Saturday, August 10, 2019

New Music Releases: Arthur Adams - Here To Make You Feel Good; Oum - Daba (Now); Extended - Harbinger


Arthur Adams – Here To Make You Feel Good

Blues legend Arthur Adams brings his best on this fantastic new album of soulful blues guaranteed to make you FEEL GOOD! Standout tracks including "Tear The House Down," "Sweet Spot" and others have already garnered radio airplay courtesy of popular KJazz DJ Gary "The Wagman" Wagner! Arthur's credits as a session guitarist and live musician are simply jaw dropping - they include B.B. King, Sam Cooke, Nina Simone, Bonnie Raitt, Quincy Jones, the Jackson 5, Lou Rawls, and so many more! His recent appearance at this year's Topanga Blues Festival, which he headlined, shows that this legend can still wow audiences with his unmistakable voice and searing guitar playing!
  
Oum - Daba (Now)

Daba means 'Now' in Moroccan. Giving this title to her third album is, for Oum, all about linking yesterday's experience to the one determined by the present moment. In this 'now', the singer, having achieved a certain artistic maturity, is able to mix traditional Arab and Sahraoui elements with discreet borrowings from more contemporary aesthetics of soul, jazz and electronic trance. Originally from Casablanca, Oum El Ghaït Ben Essahraoui seemed destined to become an architect but then decided to embrace a career in music. She quickly drew the attention of the media, who identified her with the Nayda, a movement of young Moroccans attracted by more urban sounds. She began to write in darija, the everyday dialect of Moroccan Arabic. After Soul of Morocco in 2013 and Zarabi in 2015, with Daba, her third album, Oum reaches a new milestone. Entrusting the artistic direction to the Palestinian poetess, singer and oud player Kamilya Jubran, she went to Berlin with her musicians to make a record that was both atmospheric and danceable. For Oum, this dual aim reflects a sort of state of emergency, one that she describes as dynamic : to be together and share good times is all the more urgent now that the means of communication and transport tend to radically reshape one's experience of the world and of the other.

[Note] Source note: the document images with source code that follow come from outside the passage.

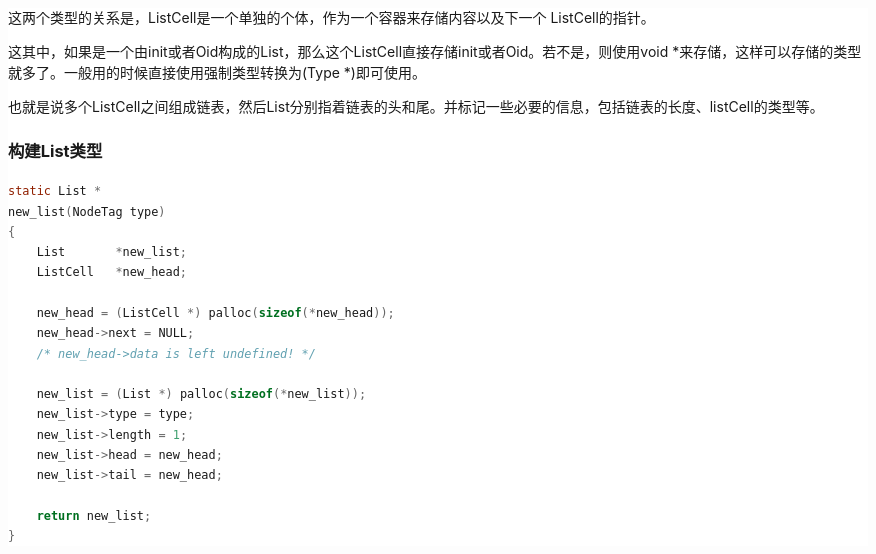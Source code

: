  这两个类型的关系是，ListCell是一个单独的个体，作为一个容器来存储内容以及下一个 ListCell的指针。 

这其中，如果是一个由init或者Oid构成的List，那么这个ListCell直接存储init或者Oid。若不是，则使用void *来存储，这样可以存储的类型就多了。一般用的时候直接使用强制类型转换为(Type *)即可使用。

也就是说多个ListCell之间组成链表，然后List分别指着链表的头和尾。并标记一些必要的信息，包括链表的长度、listCell的类型等。

### 构建List类型

```c
static List *
new_list(NodeTag type)
{
	List	   *new_list;
	ListCell   *new_head;
 
	new_head = (ListCell *) palloc(sizeof(*new_head));
	new_head->next = NULL;
	/* new_head->data is left undefined! */
 
	new_list = (List *) palloc(sizeof(*new_list));
	new_list->type = type;
	new_list->length = 1;
	new_list->head = new_head;
	new_list->tail = new_head;
 
	return new_list;
}
```



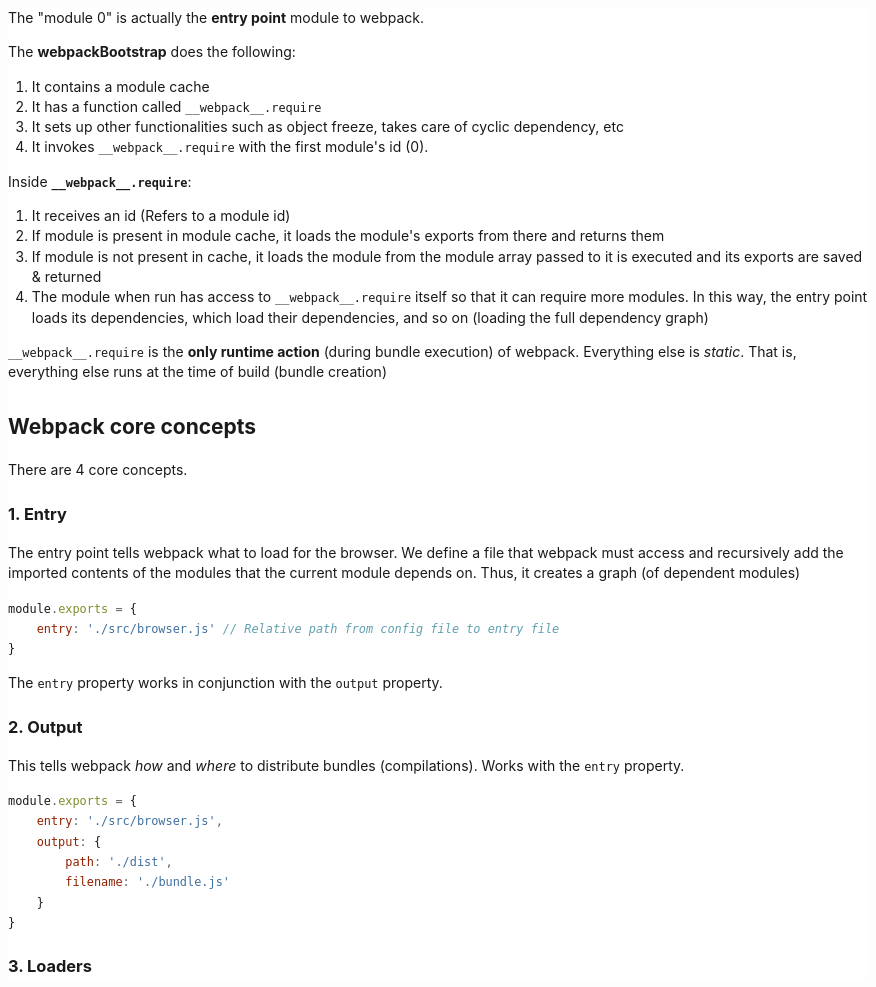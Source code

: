 The "module 0" is actually the **entry point** module to webpack.

The **webpackBootstrap** does the following:
1. It contains a module cache
2. It has a function called `__webpack__.require`
3. It sets up other functionalities such as object freeze, takes care of cyclic dependency, etc
4. It invokes `__webpack__.require` with the first module's id (0).

Inside **`__webpack__.require`**:
1. It receives an id (Refers to a module id)
2. If module is present in module cache, it loads the module's exports from there and returns them
3. If module is not present in cache, it loads the module from the module array passed to it is executed and its exports are saved & returned
5. The module when run has access to `__webpack__.require` itself so that it can require more modules. In this way, the entry point loads its dependencies, which load their dependencies, and so on (loading the full dependency graph)

`__webpack__.require` is the **only runtime action** (during bundle execution) of webpack. Everything else is *static*. That is, everything else runs at the time of build (bundle creation)



## Webpack core concepts

There are 4 core concepts.

### 1. Entry

The entry point tells webpack what to load for the browser. We define a file that webpack must access and recursively add the imported contents of the modules that the current module depends on. Thus, it creates a graph (of dependent modules)

```js
module.exports = {
	entry: './src/browser.js' // Relative path from config file to entry file
}
```

The `entry` property works in conjunction with the `output` property.

### 2. Output

This tells webpack *how* and *where* to distribute bundles (compilations). Works with the `entry` property.

```js
module.exports = {
	entry: './src/browser.js',
	output: {
		path: './dist',
		filename: './bundle.js'
	}
}
```

### 3. Loaders
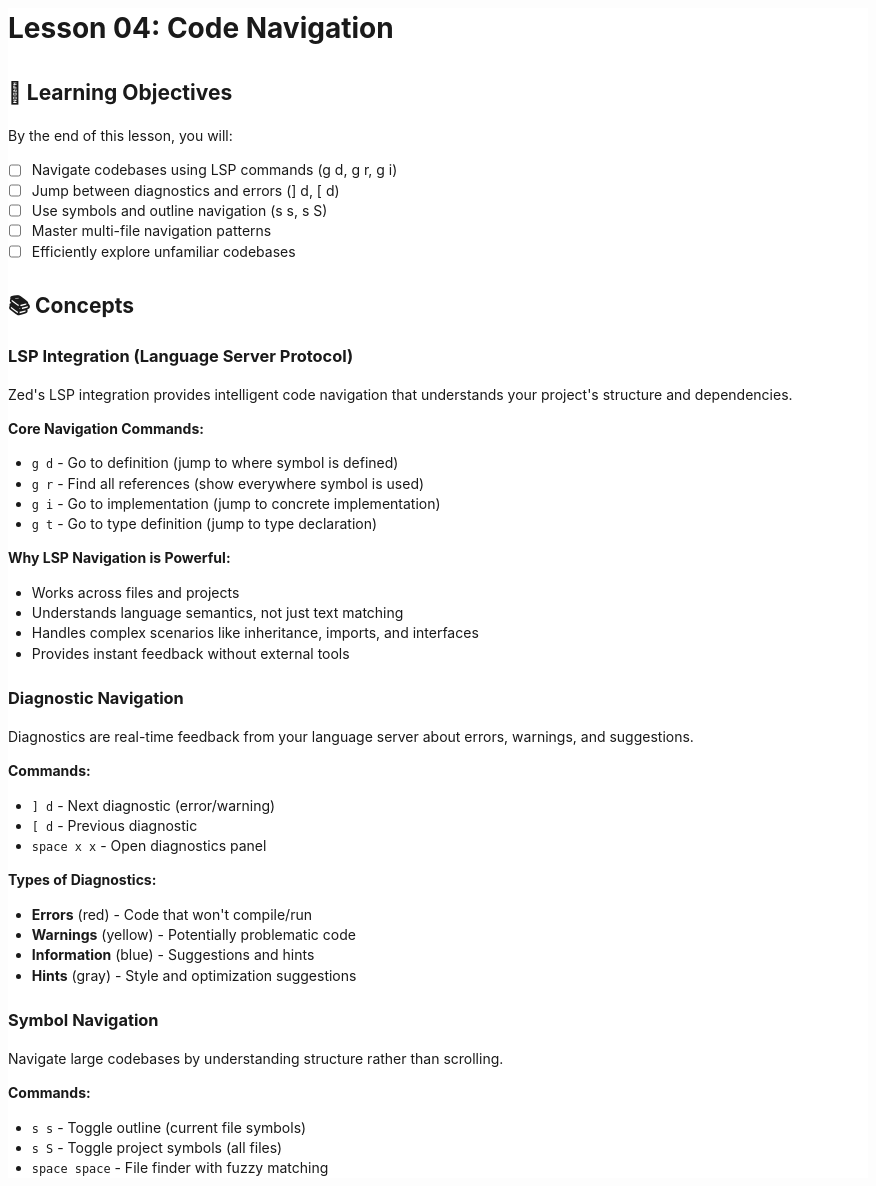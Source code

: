 # Lesson 04: Code Navigation

## 🎯 Learning Objectives

By the end of this lesson, you will:
- [ ] Navigate codebases using LSP commands (g d, g r, g i)
- [ ] Jump between diagnostics and errors (] d, [ d)
- [ ] Use symbols and outline navigation (s s, s S)
- [ ] Master multi-file navigation patterns
- [ ] Efficiently explore unfamiliar codebases

## 📚 Concepts

### LSP Integration (Language Server Protocol)

Zed's LSP integration provides intelligent code navigation that understands your project's structure and dependencies.

**Core Navigation Commands:**
- `g d` - Go to definition (jump to where symbol is defined)
- `g r` - Find all references (show everywhere symbol is used)  
- `g i` - Go to implementation (jump to concrete implementation)
- `g t` - Go to type definition (jump to type declaration)

**Why LSP Navigation is Powerful:**
- Works across files and projects
- Understands language semantics, not just text matching
- Handles complex scenarios like inheritance, imports, and interfaces
- Provides instant feedback without external tools

### Diagnostic Navigation

Diagnostics are real-time feedback from your language server about errors, warnings, and suggestions.

**Commands:**
- `] d` - Next diagnostic (error/warning)
- `[ d` - Previous diagnostic
- `space x x` - Open diagnostics panel

**Types of Diagnostics:**
- **Errors** (red) - Code that won't compile/run
- **Warnings** (yellow) - Potentially problematic code
- **Information** (blue) - Suggestions and hints
- **Hints** (gray) - Style and optimization suggestions

### Symbol Navigation

Navigate large codebases by understanding structure rather than scrolling.

**Commands:**
- `s s` - Toggle outline (current file symbols)
- `s S` - Toggle project symbols (all files)
- `space space` - File finder with fuzzy matching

The orchestration on Daba remains generally acoustic, but, for the first time, certain electronic sounds adorn the songs, as if to echo the more contemporary dilemmas reflected in her lyrics; the threat to Nature, the fate of migrants, the status of women, but also an exhortation to live fully in the present. With such themes, Oum positions herself as a Moroccan, an African and a woman of the world who is convinced that cultural barriers are less weighty than that which brings us together.

Extended - Harbinger

Meeting in the storied musical environs of New Orleans, Honduran pianist Oscar Rossignoli, Pittsburgh bassist Matt Booth and Louisiana-bred drummer Brad Webb, bring their varied pasts together in the development of an expansive group identity through their distinctive writing and dynamic improvisational reflexes. With each contributing and structuring their compositions with awareness of the other's musical personalities, the feeling of a collective consciousness invigorates. From the cool groove and fleet soloing from Rossignoli on his own title track, to the galloping 'Connie,' or the delicate and open-aired 'Loft Spaces,' Extended creates a rich, sculpted landscape, much in the tradition of modern piano trios like E. S. T. , but rooted firmly in the musical soil of their adopted hometown.